No, if the code in this ticket makes use of #30180's code, the dependency shall be set here to #30180.
comment:60 in reply to: ↑ 59 Changed 8 months ago by
Replying to egourgoulhon:
Replying to ghmjungmath:
Replying to egourgoulhon:
Shouldn't the code of this ticket use #30180 (cf. comment 1 in that ticket)?

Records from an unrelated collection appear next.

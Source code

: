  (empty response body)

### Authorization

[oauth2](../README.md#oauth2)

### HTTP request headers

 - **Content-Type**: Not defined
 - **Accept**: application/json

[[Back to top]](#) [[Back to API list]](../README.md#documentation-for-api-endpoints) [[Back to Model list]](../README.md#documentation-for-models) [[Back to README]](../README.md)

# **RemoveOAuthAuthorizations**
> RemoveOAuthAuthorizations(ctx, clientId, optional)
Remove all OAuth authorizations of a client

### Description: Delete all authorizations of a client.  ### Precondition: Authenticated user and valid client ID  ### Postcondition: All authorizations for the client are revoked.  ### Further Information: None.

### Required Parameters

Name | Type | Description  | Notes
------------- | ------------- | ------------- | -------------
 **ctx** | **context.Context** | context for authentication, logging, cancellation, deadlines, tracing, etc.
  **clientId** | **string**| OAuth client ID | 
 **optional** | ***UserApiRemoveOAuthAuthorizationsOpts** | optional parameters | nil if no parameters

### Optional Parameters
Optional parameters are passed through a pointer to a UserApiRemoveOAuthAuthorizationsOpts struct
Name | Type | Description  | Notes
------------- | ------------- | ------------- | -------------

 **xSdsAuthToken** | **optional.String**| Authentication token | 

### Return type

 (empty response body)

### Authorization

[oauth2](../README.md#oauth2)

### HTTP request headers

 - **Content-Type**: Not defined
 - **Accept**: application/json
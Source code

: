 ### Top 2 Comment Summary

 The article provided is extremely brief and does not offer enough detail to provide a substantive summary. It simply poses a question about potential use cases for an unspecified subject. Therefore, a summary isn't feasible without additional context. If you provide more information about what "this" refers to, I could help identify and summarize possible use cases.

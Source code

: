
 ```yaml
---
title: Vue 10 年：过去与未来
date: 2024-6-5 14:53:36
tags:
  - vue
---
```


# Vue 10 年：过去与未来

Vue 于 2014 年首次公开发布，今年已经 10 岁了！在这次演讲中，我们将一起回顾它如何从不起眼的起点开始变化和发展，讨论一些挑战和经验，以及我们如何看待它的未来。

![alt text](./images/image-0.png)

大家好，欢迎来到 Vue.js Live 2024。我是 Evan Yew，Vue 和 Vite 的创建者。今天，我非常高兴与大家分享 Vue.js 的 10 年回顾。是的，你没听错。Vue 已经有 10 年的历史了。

Then #30180 should be added as a dependency.
I think, the independence should be the other way around, right Matthias?
No, if the code in this ticket makes use of #30180's code, the dependency shall be set here to #30180.
This code works independently of #30180 and I don't see any snippets from #30180 used here.
comment:61 Changed 8 months ago by
Both of you are right.
comment:62 Changed 8 months ago by
Thanks to the speedy review of #30180, I will use it now to simplify the code on the present ticket.
comment:63 Changed 8 months ago by
 Commit changed from affd0c974f144ca19f2095f3546130f04b188823 to 8a800cc0734fe2c0c9e4e201faf5b9435fdab78e
Branch pushed to git repo; I updated commit sha1. New commits:
0afa01c  Modules: Add parent method module_morphism

3c8d080  Fix docstring markup

e2fc5d5  Make sure that we only create a module morphism

68da24c  Merge branch 't/30180/category_modules_should_provide_a_parent_method_module_morphism_compatible_with_moduleswithbasis_module_morphism' into t/30094/public/tensor/basis_dependent_isomorphism_free_modules

8a800cc  FiniteRankFreeModule.isomorphism_with_fixed_basis: Simplify using self.module_morphism

comment:64 Changed 8 months ago by
 Dependencies set to #30180
 Status changed from needs_info to needs_review
comment:65 Changed 8 months ago by
Morally green patchbot.
comment:66 Changed 8 months ago by
 Reviewers changed from Michael Jung, Matthias Koeppe, Eric Gourgoulhon to Michael Jung, Matthias Koeppe, Eric Gourgoulhon, Travis Scrimshaw
 Status changed from needs_review to positive_review
Thanks for the update!
comment:67 Changed 8 months ago by
Thanks!
comment:68 Changed 7 months ago by
 Branch changed from public/tensor/basis_dependent_isomorphism_free_modules to 8a800cc0734fe2c0c9e4e201faf5b9435fdab78e
 Resolution set to fixed
 Status changed from positive_review to closed
Also it seems various maps are missing.